Directions for this task
Repeat exactly the lines running from the first line of the data to the line containing "- 20.0.5594570", both ends included, and nothing else; drop the pictures.
[Provided entries Boundary: Start]
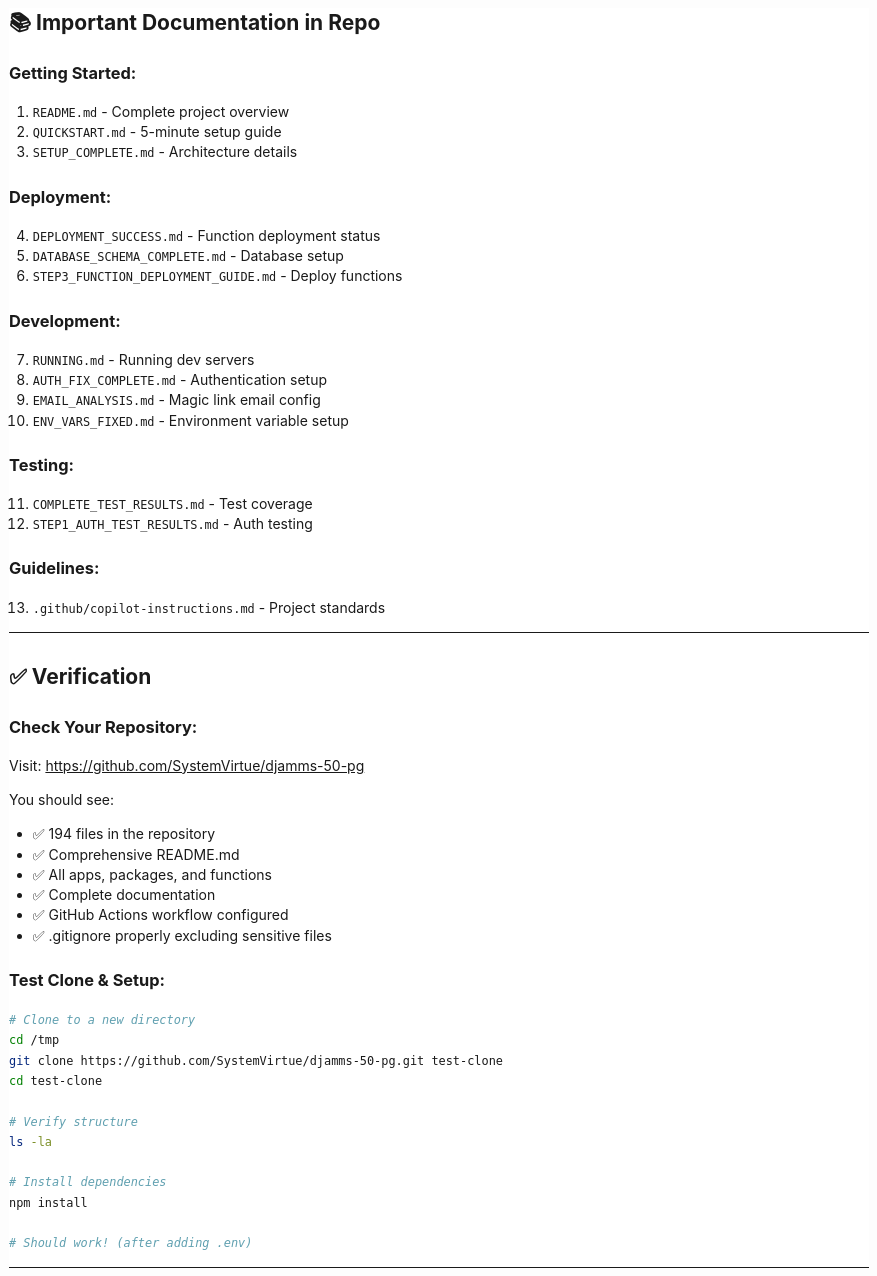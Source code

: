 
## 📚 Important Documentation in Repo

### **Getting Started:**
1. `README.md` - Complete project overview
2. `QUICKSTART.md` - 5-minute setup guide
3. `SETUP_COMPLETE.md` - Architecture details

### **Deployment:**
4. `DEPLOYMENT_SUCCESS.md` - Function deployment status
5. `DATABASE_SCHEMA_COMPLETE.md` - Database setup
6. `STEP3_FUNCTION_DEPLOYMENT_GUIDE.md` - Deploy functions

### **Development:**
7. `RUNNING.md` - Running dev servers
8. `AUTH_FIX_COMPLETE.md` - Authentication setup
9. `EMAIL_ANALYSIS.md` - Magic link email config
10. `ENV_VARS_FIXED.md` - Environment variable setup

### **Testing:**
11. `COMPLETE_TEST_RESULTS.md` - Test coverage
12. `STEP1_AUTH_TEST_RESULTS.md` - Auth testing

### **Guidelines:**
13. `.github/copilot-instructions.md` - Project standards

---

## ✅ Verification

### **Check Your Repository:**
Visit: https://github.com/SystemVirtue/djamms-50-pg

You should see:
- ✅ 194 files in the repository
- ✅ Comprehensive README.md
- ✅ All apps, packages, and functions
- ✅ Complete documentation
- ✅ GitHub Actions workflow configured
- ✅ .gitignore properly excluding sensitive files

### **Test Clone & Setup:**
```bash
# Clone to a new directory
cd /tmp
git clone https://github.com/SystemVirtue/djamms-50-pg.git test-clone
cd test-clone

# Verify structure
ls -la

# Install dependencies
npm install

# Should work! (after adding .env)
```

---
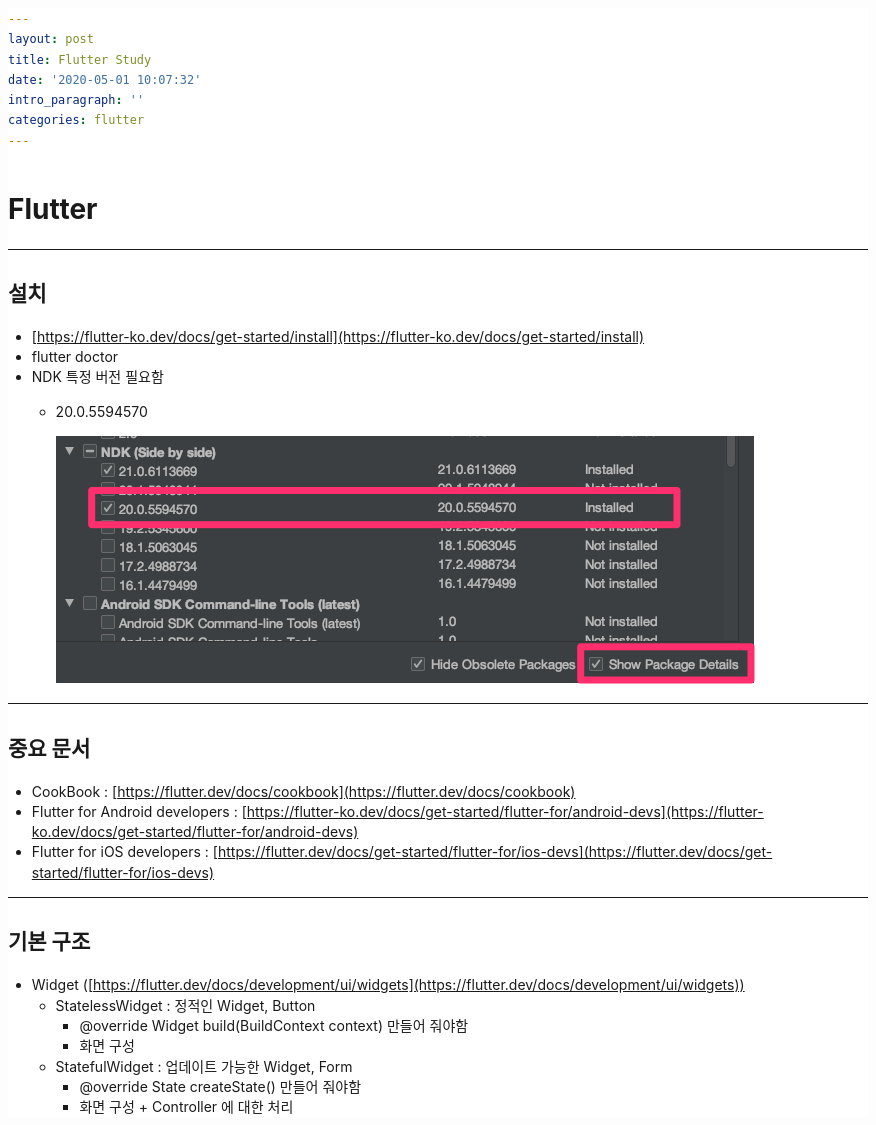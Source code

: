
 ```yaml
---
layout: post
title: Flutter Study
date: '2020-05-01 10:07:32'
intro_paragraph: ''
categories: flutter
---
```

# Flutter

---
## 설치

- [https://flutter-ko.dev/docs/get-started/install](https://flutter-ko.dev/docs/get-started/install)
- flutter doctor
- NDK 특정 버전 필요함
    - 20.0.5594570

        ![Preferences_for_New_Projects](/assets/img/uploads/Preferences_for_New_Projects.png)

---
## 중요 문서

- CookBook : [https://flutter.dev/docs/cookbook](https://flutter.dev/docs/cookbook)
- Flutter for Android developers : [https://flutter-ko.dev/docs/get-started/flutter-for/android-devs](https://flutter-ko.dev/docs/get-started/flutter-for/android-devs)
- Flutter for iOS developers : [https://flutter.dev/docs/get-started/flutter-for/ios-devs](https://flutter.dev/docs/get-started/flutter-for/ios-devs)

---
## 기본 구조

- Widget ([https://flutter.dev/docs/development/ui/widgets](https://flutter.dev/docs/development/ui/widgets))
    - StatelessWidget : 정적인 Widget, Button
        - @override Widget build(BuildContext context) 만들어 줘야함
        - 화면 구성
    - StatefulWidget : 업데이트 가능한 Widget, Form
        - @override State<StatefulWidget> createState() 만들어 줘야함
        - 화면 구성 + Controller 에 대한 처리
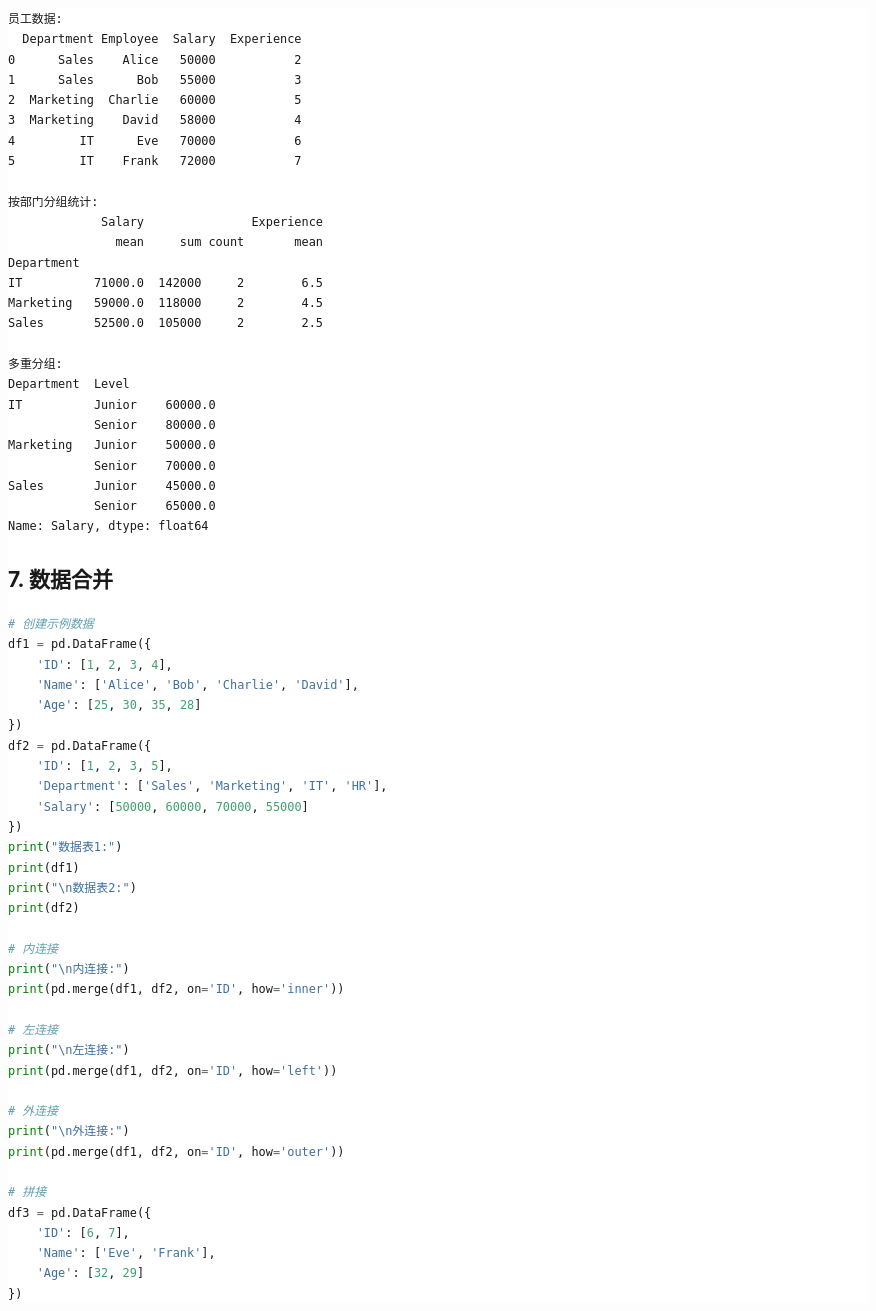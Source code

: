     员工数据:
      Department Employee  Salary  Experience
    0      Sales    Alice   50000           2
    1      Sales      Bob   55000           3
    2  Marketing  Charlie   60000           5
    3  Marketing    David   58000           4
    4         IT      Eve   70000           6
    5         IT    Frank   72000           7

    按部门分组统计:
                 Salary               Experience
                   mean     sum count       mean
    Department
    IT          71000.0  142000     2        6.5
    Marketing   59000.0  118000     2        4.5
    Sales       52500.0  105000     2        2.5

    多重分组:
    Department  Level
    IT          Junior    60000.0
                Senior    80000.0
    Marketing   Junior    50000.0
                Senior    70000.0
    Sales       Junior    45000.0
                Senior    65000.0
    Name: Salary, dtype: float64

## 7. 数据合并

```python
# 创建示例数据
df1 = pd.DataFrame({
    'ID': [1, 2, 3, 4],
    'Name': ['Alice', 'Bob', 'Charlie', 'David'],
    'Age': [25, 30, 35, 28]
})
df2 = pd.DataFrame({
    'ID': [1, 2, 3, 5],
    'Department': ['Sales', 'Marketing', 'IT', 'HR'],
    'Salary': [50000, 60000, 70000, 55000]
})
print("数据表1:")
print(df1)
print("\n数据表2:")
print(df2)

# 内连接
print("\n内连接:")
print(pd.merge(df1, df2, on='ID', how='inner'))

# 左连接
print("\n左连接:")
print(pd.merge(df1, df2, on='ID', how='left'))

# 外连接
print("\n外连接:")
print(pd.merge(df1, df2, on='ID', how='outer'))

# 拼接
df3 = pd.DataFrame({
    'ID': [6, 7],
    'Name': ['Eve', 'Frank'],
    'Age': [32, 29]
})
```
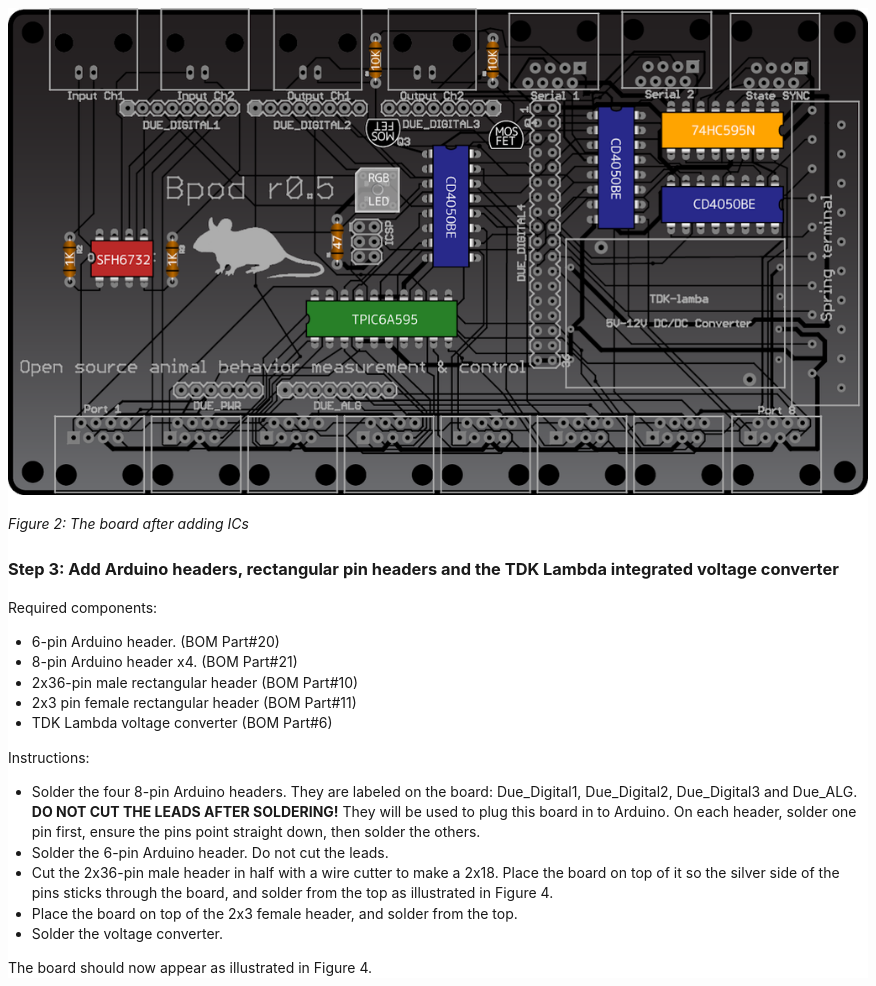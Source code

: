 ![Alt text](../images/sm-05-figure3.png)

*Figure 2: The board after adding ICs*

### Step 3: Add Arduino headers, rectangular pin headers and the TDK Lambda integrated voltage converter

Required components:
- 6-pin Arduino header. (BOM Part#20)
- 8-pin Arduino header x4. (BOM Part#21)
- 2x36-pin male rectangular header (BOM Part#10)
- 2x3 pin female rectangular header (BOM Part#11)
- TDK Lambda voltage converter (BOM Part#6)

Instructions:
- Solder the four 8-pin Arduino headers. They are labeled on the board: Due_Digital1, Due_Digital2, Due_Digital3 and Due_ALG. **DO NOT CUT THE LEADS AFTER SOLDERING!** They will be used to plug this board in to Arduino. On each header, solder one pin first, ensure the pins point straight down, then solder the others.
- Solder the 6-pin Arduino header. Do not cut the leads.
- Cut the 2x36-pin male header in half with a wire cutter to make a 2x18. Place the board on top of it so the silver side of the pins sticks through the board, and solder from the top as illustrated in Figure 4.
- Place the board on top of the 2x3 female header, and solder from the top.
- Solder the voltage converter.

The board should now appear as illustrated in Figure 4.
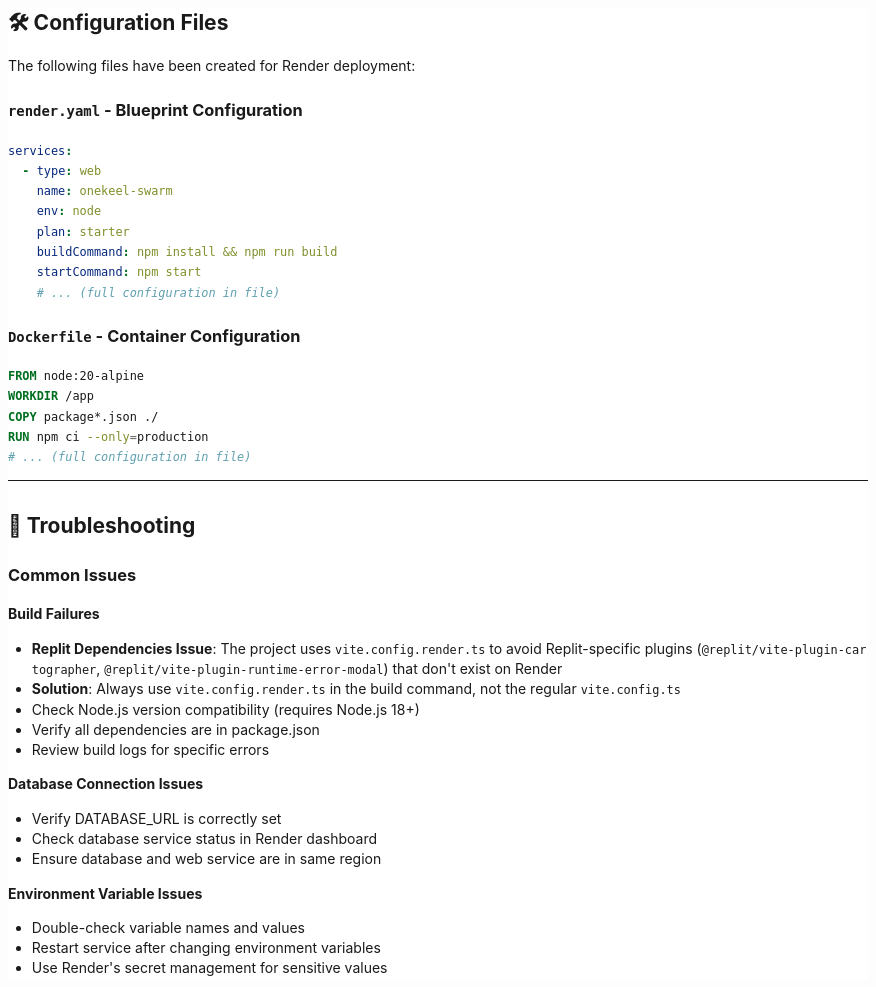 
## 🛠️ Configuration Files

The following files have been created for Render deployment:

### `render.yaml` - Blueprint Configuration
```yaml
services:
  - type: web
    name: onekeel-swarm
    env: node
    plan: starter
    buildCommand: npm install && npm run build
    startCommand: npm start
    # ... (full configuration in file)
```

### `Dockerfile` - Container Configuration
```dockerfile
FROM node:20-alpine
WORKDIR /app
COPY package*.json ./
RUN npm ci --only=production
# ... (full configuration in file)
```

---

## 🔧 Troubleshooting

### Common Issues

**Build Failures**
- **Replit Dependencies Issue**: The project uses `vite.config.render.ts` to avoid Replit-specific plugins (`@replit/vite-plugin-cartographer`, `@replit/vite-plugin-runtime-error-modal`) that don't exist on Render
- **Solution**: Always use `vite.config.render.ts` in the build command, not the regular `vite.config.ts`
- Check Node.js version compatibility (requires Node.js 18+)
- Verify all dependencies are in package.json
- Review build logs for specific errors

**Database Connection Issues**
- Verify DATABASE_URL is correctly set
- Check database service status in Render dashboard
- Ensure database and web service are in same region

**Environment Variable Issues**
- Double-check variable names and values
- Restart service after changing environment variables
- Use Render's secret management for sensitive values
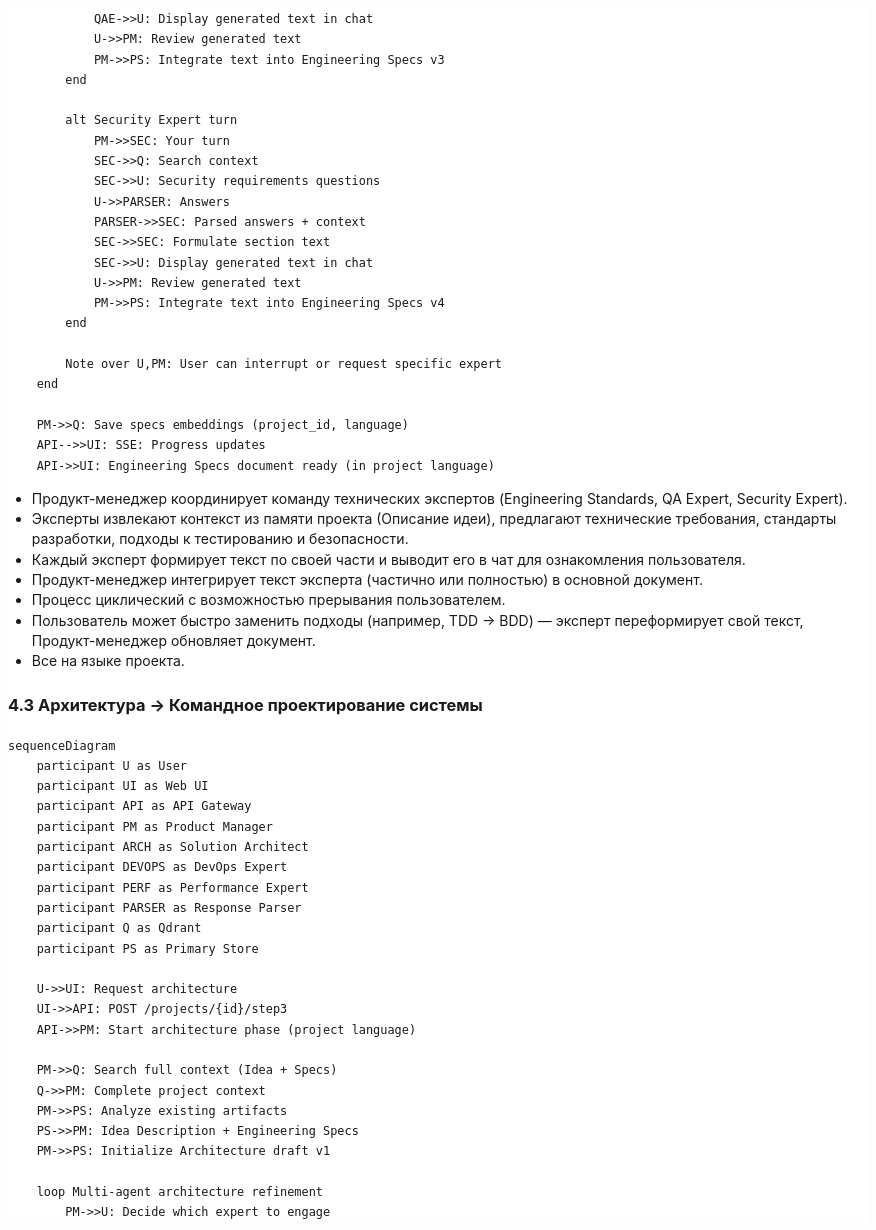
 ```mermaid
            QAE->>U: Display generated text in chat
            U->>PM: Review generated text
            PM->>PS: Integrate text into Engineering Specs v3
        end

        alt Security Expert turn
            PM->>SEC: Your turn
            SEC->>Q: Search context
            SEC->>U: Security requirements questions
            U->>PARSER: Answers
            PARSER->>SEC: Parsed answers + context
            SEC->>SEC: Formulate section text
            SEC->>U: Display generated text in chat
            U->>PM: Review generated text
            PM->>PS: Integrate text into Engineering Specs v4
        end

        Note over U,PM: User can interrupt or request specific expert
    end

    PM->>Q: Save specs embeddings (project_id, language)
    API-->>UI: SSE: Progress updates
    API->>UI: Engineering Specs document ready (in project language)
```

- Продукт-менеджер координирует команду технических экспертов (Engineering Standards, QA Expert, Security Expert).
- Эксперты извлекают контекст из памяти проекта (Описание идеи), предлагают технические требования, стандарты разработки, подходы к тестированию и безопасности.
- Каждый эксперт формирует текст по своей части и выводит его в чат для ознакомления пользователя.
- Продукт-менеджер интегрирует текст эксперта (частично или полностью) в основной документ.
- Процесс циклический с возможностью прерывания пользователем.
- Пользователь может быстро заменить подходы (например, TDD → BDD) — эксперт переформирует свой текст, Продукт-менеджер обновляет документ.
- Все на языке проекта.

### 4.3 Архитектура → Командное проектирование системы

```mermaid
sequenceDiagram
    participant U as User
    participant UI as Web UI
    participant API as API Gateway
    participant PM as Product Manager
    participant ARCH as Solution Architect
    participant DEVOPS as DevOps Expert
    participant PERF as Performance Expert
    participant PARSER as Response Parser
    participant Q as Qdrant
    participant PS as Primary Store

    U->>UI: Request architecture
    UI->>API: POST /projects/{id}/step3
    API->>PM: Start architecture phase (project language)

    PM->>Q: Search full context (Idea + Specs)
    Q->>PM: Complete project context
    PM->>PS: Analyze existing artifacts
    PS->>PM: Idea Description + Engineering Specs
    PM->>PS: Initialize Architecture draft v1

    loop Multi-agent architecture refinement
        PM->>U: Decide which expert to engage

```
[Provided entries Boundary: End]
Result of this exercise
Source code

: 
## 📚 Important Documentation in Repo

### **Getting Started:**
1. `README.md` - Complete project overview
2. `QUICKSTART.md` - 5-minute setup guide
3. `SETUP_COMPLETE.md` - Architecture details

### **Deployment:**
4. `DEPLOYMENT_SUCCESS.md` - Function deployment status
5. `DATABASE_SCHEMA_COMPLETE.md` - Database setup
6. `STEP3_FUNCTION_DEPLOYMENT_GUIDE.md` - Deploy functions

### **Development:**
7. `RUNNING.md` - Running dev servers
8. `AUTH_FIX_COMPLETE.md` - Authentication setup
9. `EMAIL_ANALYSIS.md` - Magic link email config
10. `ENV_VARS_FIXED.md` - Environment variable setup

### **Testing:**
11. `COMPLETE_TEST_RESULTS.md` - Test coverage
12. `STEP1_AUTH_TEST_RESULTS.md` - Auth testing

### **Guidelines:**
13. `.github/copilot-instructions.md` - Project standards

---

## ✅ Verification

### **Check Your Repository:**
Visit: https://github.com/SystemVirtue/djamms-50-pg

You should see:
- ✅ 194 files in the repository
- ✅ Comprehensive README.md
- ✅ All apps, packages, and functions
- ✅ Complete documentation
- ✅ GitHub Actions workflow configured
- ✅ .gitignore properly excluding sensitive files

### **Test Clone & Setup:**
```bash
# Clone to a new directory
cd /tmp
git clone https://github.com/SystemVirtue/djamms-50-pg.git test-clone
cd test-clone

# Verify structure
ls -la

# Install dependencies
npm install

# Should work! (after adding .env)
```

---
Source code

:
 ```yaml
---
layout: post
title: Flutter Study
date: '2020-05-01 10:07:32'
intro_paragraph: ''
categories: flutter
---
```

# Flutter

---
## 설치

- [https://flutter-ko.dev/docs/get-started/install](https://flutter-ko.dev/docs/get-started/install)
- flutter doctor
- NDK 특정 버전 필요함
    - 20.0.5594570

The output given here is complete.